Our retrospective analysis of patient data collected from electronic health records (EHRs) available from the SEHA health information system included all patients admitted from 1 March to 31 May 2020 with a laboratory-confirmed PCR diagnosis of SARS-CoV-2 infection. Data of clinical features, co-morbidities, laboratory markers, length of hospital stay, treatment received and mortality were analysed according to severe versus non-severe disease.

Results

The study included 9390 patients. Patients were divided into severe and non-severe groups. Seven hundred twenty-one (7.68%) patients required intensive care, whereas the remaining patients (92.32%) had mild or moderate disease. The mean patient age of our cohort (41.8 years) was lower than the global average. Our population had male predominance, and it included various nationalities. The major co-morbidities were hypertension, diabetes mellitus and chronic kidney disease. Laboratory tests revealed significant differences in lactate dehydrogenase, ferritin, C-reactive protein, interleukin-6 and creatinine levels and the neutrophil count between the severe and non-severe groups. The most common anti-viral therapy was the combination of Hydroxychloroquine and Favipiravir. The overall in-hospital mortality rate was 1.63%, although the rate was 19.56% in the severe group. The mortality rate was higher in adults younger than 30 years than in those older than 60 years (2.3% vs. 0.95%).

Conclusions

Our analysis suggested that Abu Dhabi had lower COVID-19 morbidity and mortalities rates were less than the reported rates then in China, Italy and the US. The affected population was relatively young, and it had an international representation. Globally, Abu Dhabi had one of the highest testing rates in relation to the population volume.
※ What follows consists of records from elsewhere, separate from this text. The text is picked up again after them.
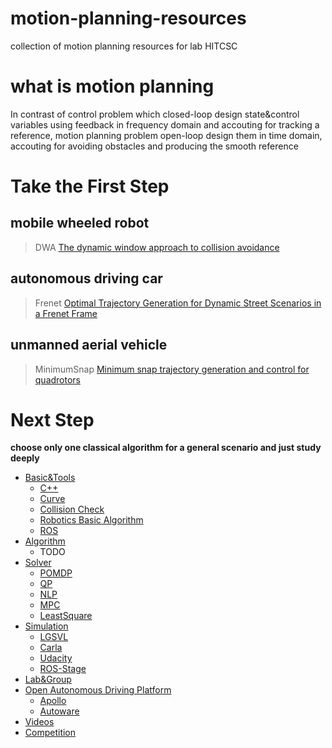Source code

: # motion-planning-resources
collection of motion planning resources for lab HITCSC
# what is motion planning
In contrast of control problem which closed-loop design state&control variables using feedback in frequency domain and accouting for tracking a reference, motion planning problem open-loop design them  in time domain, accouting for avoiding obstacles and producing the smooth reference
# Take the First Step
## mobile wheeled robot
> DWA [The dynamic window approach to collision avoidance](https://ieeexplore.ieee.org/document/580977)
## autonomous driving car
> Frenet [Optimal Trajectory Generation for Dynamic Street Scenarios in a Frenet Frame](https://ieeexplore.ieee.org/document/5509799/)
## unmanned aerial vehicle
> MinimumSnap [Minimum snap trajectory generation and control for quadrotors](https://ieeexplore.ieee.org/document/5980409)
# Next Step
**choose only one classical algorithm for a general scenario and just study deeply**
* [Basic&Tools](motion-planning-resources.md/#Basic&Tools)
    * [C++](motion-planning-resources.md/##C++)
    * [Curve](motion-planning-resources.md/##Curve)
    * [Collision Check](motion-planning-resources.md/##Collision)
    * [Robotics Basic Algorithm](motion-planning-resources.md/##Robotics_Basic_Algorithm)
    * [ROS](motion-planning-resources.md/##ROS)
* [Algorithm](motion-planning-resources.md/#Algorithm)
    * TODO
* [Solver](motion-planning-resources.md/#Solver)
    * [POMDP](motion-planning-resources.md/##POMDP)
    * [QP](motion-planning-resources.md/##QP)
    * [NLP](motion-planning-resources.md/##NLP)
    * [MPC](motion-planning-resources.md/##MPC)
    * [LeastSquare](motion-planning-resources.md/##LeastSquare)
* [Simulation](motion-planning-resources.md/#Simulation)
    * [LGSVL](motion-planning-resources.md/##LGSVL)
    * [Carla](motion-planning-resources.md/##Carla)
    * [Udacity](motion-planning-resources.md/##Udacity)
    * [ROS-Stage](motion-planning-resources.md/##ROS-Stage)
* [Lab&Group](motion-planning-resources.md/#Lab&Group)
* [Open Autonomous Driving Platform](motion-planning-resources.md/#Open_Autonomous_Driving_Platform)
    * [Apollo](motion-planning-resources.md/##Apollo)
    * [Autoware](motion-planning-resources.md/##Autoware)
* [Videos](motion-planning-resources.md/#Videos)
* [Competition](motion-planning-resources.md/#Competition)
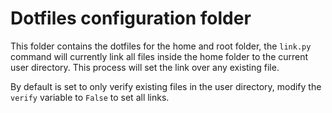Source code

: # Dotfiles configuration folder

This folder contains the dotfiles for the home and root folder, the `link.py` command will currently link all files inside the home folder to the current user directory. This process will set the link over any existing file.

By default is set to only verify existing files in the user directory, modify the `verify` variable to `False` to set all links.
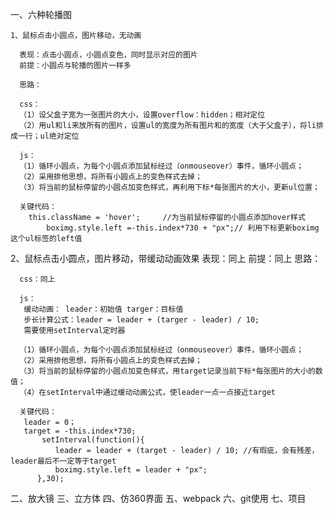 一、六种轮播图

    
    1、鼠标点击小圆点，图片移动，无动画
  
      表现：点击小圆点，小圆点变色，同时显示对应的图片
      前提：小圆点与轮播的图片一样多
     
      思路：
      
      css：
      （1）设父盒子宽为一张图片的大小，设置overflow：hidden；相对定位
      （2）用ul和li来放所有的图片，设置ul的宽度为所有图片和的宽度（大于父盒子），将li排成一行；ul绝对定位
      
      js：
      （1）循环小圆点，为每个小圆点添加鼠标经过（onmouseover）事件，循环小圆点；
      （2）采用排他思想，将所有小圆点上的变色样式去掉；
      （3）将当前的鼠标停留的小圆点加变色样式，再利用下标*每张图片的大小，更新ul位置；
      
      关键代码：
        this.className = 'hover';     //为当前鼠标停留的小圆点添加hover样式
		  	boximg.style.left =-this.index*730 + "px";// 利用下标更新boximg这个ul标签的left值
 
 2、鼠标点击小圆点，图片移动，带缓动动画效果
   表现：同上
   前提：同上
   思路：
      
      css：同上
      
      js：
       缓动动画： leader：初始值 targer：目标值 
       步长计算公式：leader = leader + (targer - leader) / 10;
       需要使用setInterval定时器
       
      （1）循环小圆点，为每个小圆点添加鼠标经过（onmouseover）事件，循环小圆点；
      （2）采用排他思想，将所有小圆点上的变色样式去掉；
      （3）将当前的鼠标停留的小圆点加变色样式，用target记录当前下标*每张图片的大小的数值；
      （4）在setInterval中通过缓动动画公式，使leader一点一点接近target
 
      关键代码：
       leader = 0；
       target = -this.index*730;
		   setInterval(function(){
		      leader = leader + (target - leader) / 10; //有瑕疵，会有残差，leader最后不一定等于target
		      boximg.style.left = leader + "px";
	      },30);
  
二、放大镜
三、立方体
四、仿360界面
五、webpack
六、git使用
七、项目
We believe the early identification of patients and their younger age resulted in more favourable outcomes.

Peer Review reports

Background

Coronavirus disease 2019 (COVID‐19), caused by severe acute respiratory syndrome coronavirus 2 (SARS‐CoV‐2), was first reported in December 2019 [1]. The severity of COVID-19 ranges from asymptomatic to severe infection leading to death [1]. On March 11, 2020, the World Health Organization (WHO) announced the emergence of a new SARS-CoV-2 virus pandemic [2]. Meanwhile, the United Arab Emirates (UAE) officially reported its first case of COVID-19 on January 29, 2020 [3]. By the end of the first wave of the pandemic in the UAE by 14 August 2020, the estimated total number of COVID-19 cases was 63,819 with 359 deaths, and 5,851,453 tests had been done, covering nearly 60% of the population [4, 5]. Globally, the total number of cases is estimated to exceed 18 million, including more than 800,000 deaths [2].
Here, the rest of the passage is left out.